Panel hears
arguments on tax-break reports
Measure would require tally of exemptions' value
BY BRAD SHANNON
THE OLYMPIAN February 14, 2007
A legislative committee heard arguments Tuesday for
why the governor's budget proposals should have to
spell out costs of tax breaks built into the
spending plans.
Dubbed a tax expenditures report, the tax-break tallies would bring to light the real value of tax breaks that often are hidden in budgets, advocates said during a hearing before the House Finance Committee.
Critics, including Republicans, raised questions whether the bill, which costs $130,000 to implement, duplicates work by other committees reviewing tax breaks.
"The purpose of this bill is to illuminate for policymakers the fiscal effect of our decisions," Rep. Sharon Tomiko Santos, the Seattle Democrat sponsoring House Bill 1827, told committee members. She said the value is in seeing the cumulative effect of multiple tax-break decisions.
"This is really about real-time budgeting, the ability to understand fully the amount each tax expenditure really is costing," added Barbara Flye, executive director for the Washington Tax Fairness Coalition, which endorses the concept. "It really is about making sound fiscal policy."
Barbara Bush of the League of Women Voters of Washington also noted that the state already has more than 500 tax breaks on the books, and more than 250 bills have been introduced in the 2007 Legislature that could lower taxes or create further exemptions.
Republicans on the committee led by Rep. Ed Orcutt of Kalama said HB 1827 might duplicate work already being done by the Washington state Tax Preferences Commission.
That relatively new commission has begun reviewing the state's tax exemptions on a rotating basis to determine whether tax breaks are producing jobs or other benefits its sponsors had claimed for them.
Amber Carter of the Association of Washington Business said her organization opposes this bill, just as it opposed past versions of the bill.
The bill creates "a one-sided report on the impacts of the budget," Carter said. "The legislation as drafted does not fully take into account the benefits of tax exemptions. … It doesn't look at the benefit of increasing jobs."
Nonetheless, Carter said her group could support the bill if it were limited "to just a two-year report" that might complement other studies and evaluations of tax breaks.
Rep. Steve Conway, D-Tacoma, pointed out that Oregon has a report like what the bill calls for.

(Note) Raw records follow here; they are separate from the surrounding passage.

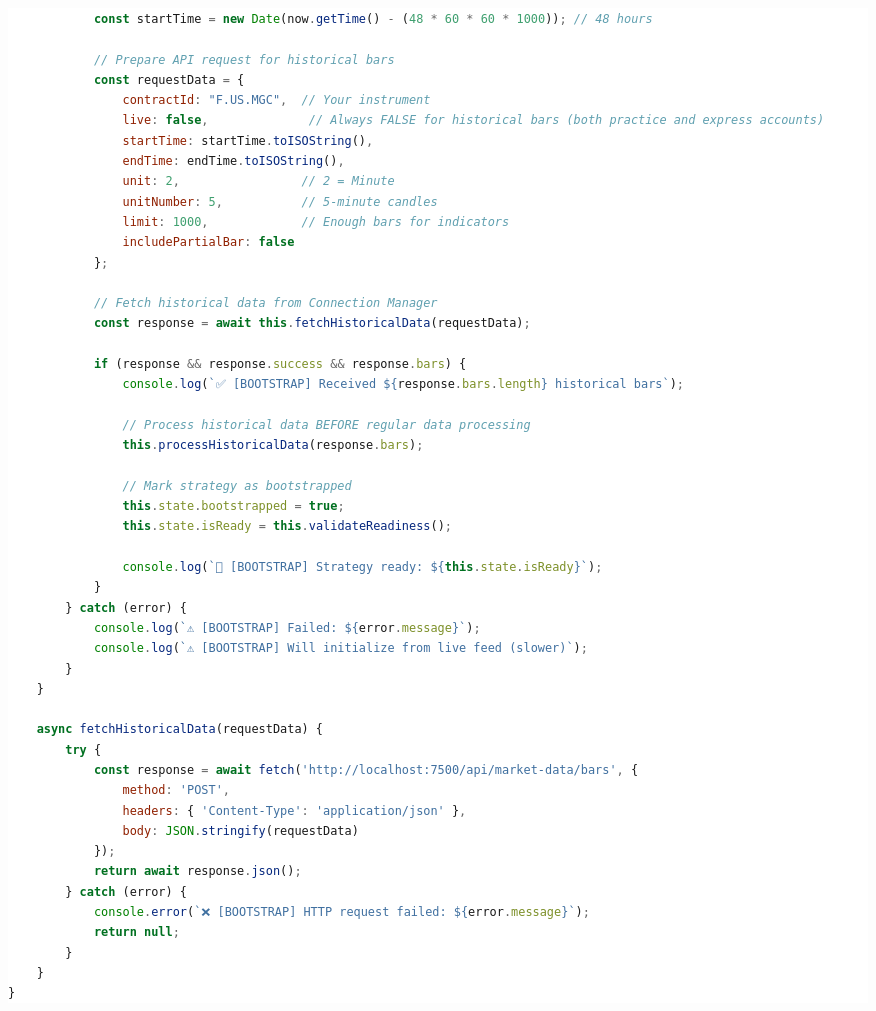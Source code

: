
 ```javascript
            const startTime = new Date(now.getTime() - (48 * 60 * 60 * 1000)); // 48 hours
            
            // Prepare API request for historical bars
            const requestData = {
                contractId: "F.US.MGC",  // Your instrument
                live: false,              // Always FALSE for historical bars (both practice and express accounts)
                startTime: startTime.toISOString(),
                endTime: endTime.toISOString(),
                unit: 2,                 // 2 = Minute
                unitNumber: 5,           // 5-minute candles
                limit: 1000,             // Enough bars for indicators
                includePartialBar: false
            };
            
            // Fetch historical data from Connection Manager
            const response = await this.fetchHistoricalData(requestData);
            
            if (response && response.success && response.bars) {
                console.log(`✅ [BOOTSTRAP] Received ${response.bars.length} historical bars`);
                
                // Process historical data BEFORE regular data processing
                this.processHistoricalData(response.bars);
                
                // Mark strategy as bootstrapped
                this.state.bootstrapped = true;
                this.state.isReady = this.validateReadiness();
                
                console.log(`🚀 [BOOTSTRAP] Strategy ready: ${this.state.isReady}`);
            }
        } catch (error) {
            console.log(`⚠️ [BOOTSTRAP] Failed: ${error.message}`);
            console.log(`⚠️ [BOOTSTRAP] Will initialize from live feed (slower)`);
        }
    }
    
    async fetchHistoricalData(requestData) {
        try {
            const response = await fetch('http://localhost:7500/api/market-data/bars', {
                method: 'POST',
                headers: { 'Content-Type': 'application/json' },
                body: JSON.stringify(requestData)
            });
            return await response.json();
        } catch (error) {
            console.error(`❌ [BOOTSTRAP] HTTP request failed: ${error.message}`);
            return null;
        }
    }
}
```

And others cited a report by the left-leaning Economic Opportunity Institute in Seattle that showed 61 new or expanded tax breaks approved by the Washington Legislature in 2004, 2005 and 2006, which lowered state tax revenues by $305.4 million during the 2005-07 budget cycle and local governments another and $62.1 million. Those figures grow to $474 million in state and $89 million local-government revenue reductions in the 2007-09 cycle.
Asked when he might bring the bill up for a vote, Rep. Ross Hunter, the Medina Democrat who chairs the Finance Committee, said he is not sure how he will handle it. He said he first wants to make sure the measure does not duplicate work already being done by the Washington state Tax Preferences Commission.
HB 1827 has 16 sponsors, led by Santos and three Republicans, including Roy Rep. Tom Campbell. Olympia Democratic Reps. Sam Hunt and Brendan Williams also signed onto the measure.